Modeling Bi-Modal Count Data Using COM-Poisson Mixtures
| Title | Modeling Bi-Modal Count Data Using COM-Poisson Mixtures |
| Publication Type | Conference Proceedings |
| Year of Publication | 2012 |
| Authors | Sur, P., P. Dubey, S. Bose, and G. Shmueli |
| Conference Name | Applied Statistics |
| Conference Start Date | September 2012 |
| Conference Location | Ljubljana, Slovenia |
| Abstract | Bi-modal truncated count distributions are frequently observed in aggregate surveys and ratings when respondents are mixed in their opinion. They also arise in censored count data, where the highest category might create an additional mode. Modeling bi-modal behaviour in count data is useful for various purposes, from comparing shapes of different samples (or questions) to predicting future ratings by new raters. The Poisson distribution is the most common distribution for fitting count data and can be modified to achieve mixtures of truncated Poisson distributions. However, it is suitable only for modeling equi-dispersed distributions. Real life data often exhibit over- or under-dispersion. In such cases, the Poisson distribution typically does not provide good approximations. Also, the Poisson distribution and even Poisson mixtures are limited in their ability to capture bi-modality. A more flexible alternative is the Conway-Maxwell-Poisson (CMP) distribution.
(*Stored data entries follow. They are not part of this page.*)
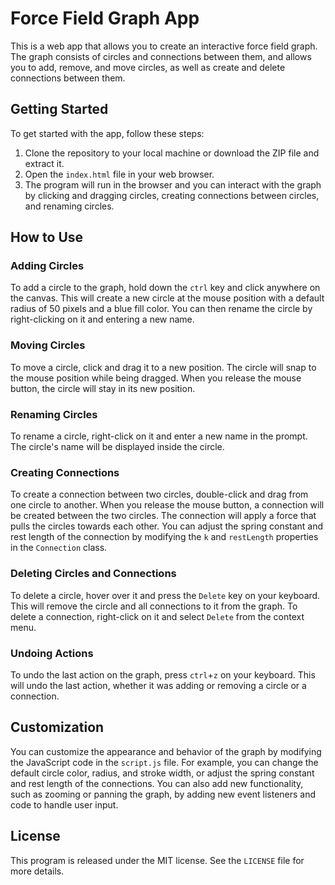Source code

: 
# Force Field Graph App

This is a web app that allows you to create an interactive force field graph. The graph consists of circles and connections between them, and allows you to add, remove, and move circles, as well as create and delete connections between them.

## Getting Started

To get started with the app, follow these steps:

1. Clone the repository to your local machine or download the ZIP file and extract it.
2. Open the `index.html` file in your web browser.
3. The program will run in the browser and you can interact with the graph by clicking and dragging circles, creating connections between circles, and renaming circles.

## How to Use

### Adding Circles

To add a circle to the graph, hold down the `ctrl` key and click anywhere on the canvas. This will create a new circle at the mouse position with a default radius of 50 pixels and a blue fill color. You can then rename the circle by right-clicking on it and entering a new name.

### Moving Circles

To move a circle, click and drag it to a new position. The circle will snap to the mouse position while being dragged. When you release the mouse button, the circle will stay in its new position.

### Renaming Circles

To rename a circle, right-click on it and enter a new name in the prompt. The circle's name will be displayed inside the circle.

### Creating Connections

To create a connection between two circles, double-click and drag from one circle to another. When you release the mouse button, a connection will be created between the two circles. The connection will apply a force that pulls the circles towards each other. You can adjust the spring constant and rest length of the connection by modifying the `k` and `restLength` properties in the `Connection` class.

### Deleting Circles and Connections

To delete a circle, hover over it and press the `Delete` key on your keyboard. This will remove the circle and all connections to it from the graph. To delete a connection, right-click on it and select `Delete` from the context menu.

### Undoing Actions

To undo the last action on the graph, press `ctrl`+`z` on your keyboard. This will undo the last action, whether it was adding or removing a circle or a connection.

## Customization

You can customize the appearance and behavior of the graph by modifying the JavaScript code in the `script.js` file. For example, you can change the default circle color, radius, and stroke width, or adjust the spring constant and rest length of the connections. You can also add new functionality, such as zooming or panning the graph, by adding new event listeners and code to handle user input.

## License

This program is released under the MIT license. See the `LICENSE` file for more details.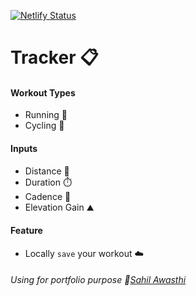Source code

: [![Netlify Status](https://api.netlify.com/api/v1/badges/5d3e3040-3d5b-4201-b5b9-7a8a1d630752/deploy-status)](https://trackey.netlify.app/)

# Tracker 📋

#### Workout Types 
* Running :running:
* Cycling :bicyclist:

#### Inputs
* Distance :straight_ruler:
* Duration :stopwatch:
* Cadence :foot:
* Elevation Gain :mountain:

#### Feature
* Locally `save` your workout ☁️

###### Using for portfolio purpose :link:[Sahil Awasthi](https://linktr.ee/sahilawasthi)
The CMP is a two-parameter generalization of the Poisson distribution that allows for over- and under-dispersion and also includes the Bernoulli and geometric distributions as special cases. Despite being much more flexible, the CMP still cannot capture bi-modality. In this paper, we propose a mixture of CMPs for capturing a wide range of truncated count data, which can exhibit unimodal behaviour as well as bimodal behaviour (with individual components exhibiting equi-, under- or over- dispersion). We present methods for estimating the parameters of a mixture of two CMP distributions using an Expectation-Maximization(EM) approach. Our algorithm introduces a special two-step optimization within the M step to estimate multiple parameters. We examine computational and theoretical issues. The methods are illustrated using simulated data and real data arising from three common scenarios where mixtures of Poisson fail to adequately fit the data. We also compare the performance of a Poisson mixture and a CMP mixture in each case to validate the advantage of CMP mixture modelling. |